#### [THE PROBLEM]
Say how many lines of the material include "shows". Give the number without any other text.

** Opening EXERCISE MATERIAL block **

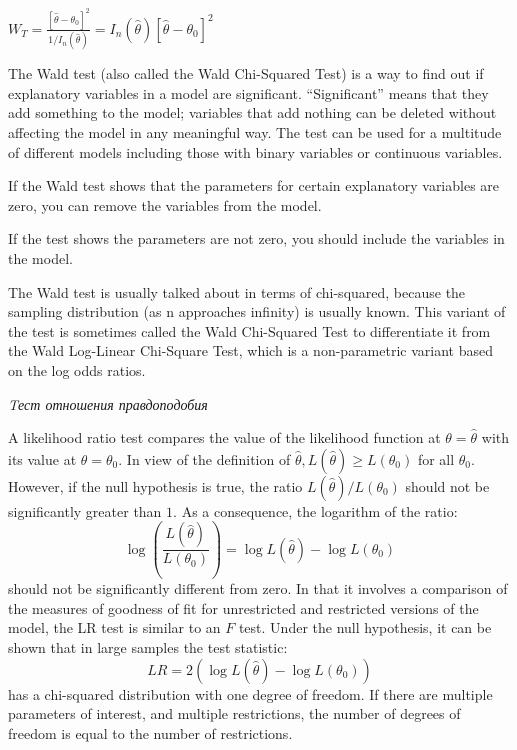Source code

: \documentclass[a4paper,8pt]{article} %
\begin{document}
$W_{T}=\frac{\left[\hat{\theta}-\theta_{0}\right]^{2}}{1 / I_{n}(\hat{\theta})}=I_{n}(\hat{\theta})\left[\hat{\theta}-\theta_{0}\right]^{2}$

The Wald test (also called the Wald Chi-Squared Test) is a way to find out if explanatory variables in a model are significant. “Significant” means that they add something to the model; variables that add nothing can be deleted without affecting the model in any meaningful way. The test can be used for a multitude of different models including those with binary variables or continuous variables.

If the Wald test shows that the parameters for certain explanatory variables are zero, you can remove the variables from the model.

If the test shows the parameters are not zero, you should include the variables in the model.


The Wald test is usually talked about in terms of chi-squared, because the sampling distribution (as n approaches infinity) is usually known. This variant of the test is sometimes called the Wald Chi-Squared Test to differentiate it from the Wald Log-Linear Chi-Square Test, which is a non-parametric variant based on the log odds ratios.

\textit{Tест  отношения  правдоподобия}


A likelihood ratio test compares the value of the likelihood function at $\theta=\widehat{\theta}$ with its value at $\theta=\theta_{0} .$ In view of the definition of $\widehat{\theta}, L(\widehat{\theta}) \geq L\left(\theta_{0}\right)$ for all $\theta_{0} .$ However, if the null hypothesis is true, the ratio $L(\widehat{\theta}) / L\left(\theta_{0}\right)$ should not be significantly greater than $1 .$ As a consequence, the logarithm of the ratio:
$$
\log \left(\frac{L(\widehat{\theta})}{L\left(\theta_{0}\right)}\right)=\log L(\widehat{\theta})-\log L\left(\theta_{0}\right)
$$
should not be significantly different from zero. In that it involves a comparison of the measures of goodness of fit for unrestricted and restricted versions of the model, the LR test is similar to an $F$ test.
Under the null hypothesis, it can be shown that in large samples the test statistic:
$$
L R=2\left(\log L(\widehat{\theta})-\log L\left(\theta_{0}\right)\right)
$$
has a chi-squared distribution with one degree of freedom. If there are multiple parameters of interest, and multiple restrictions, the number of degrees of freedom is equal to the number of restrictions.
\end{document}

** Closing EXERCISE MATERIAL block **

#### [RESULT]
2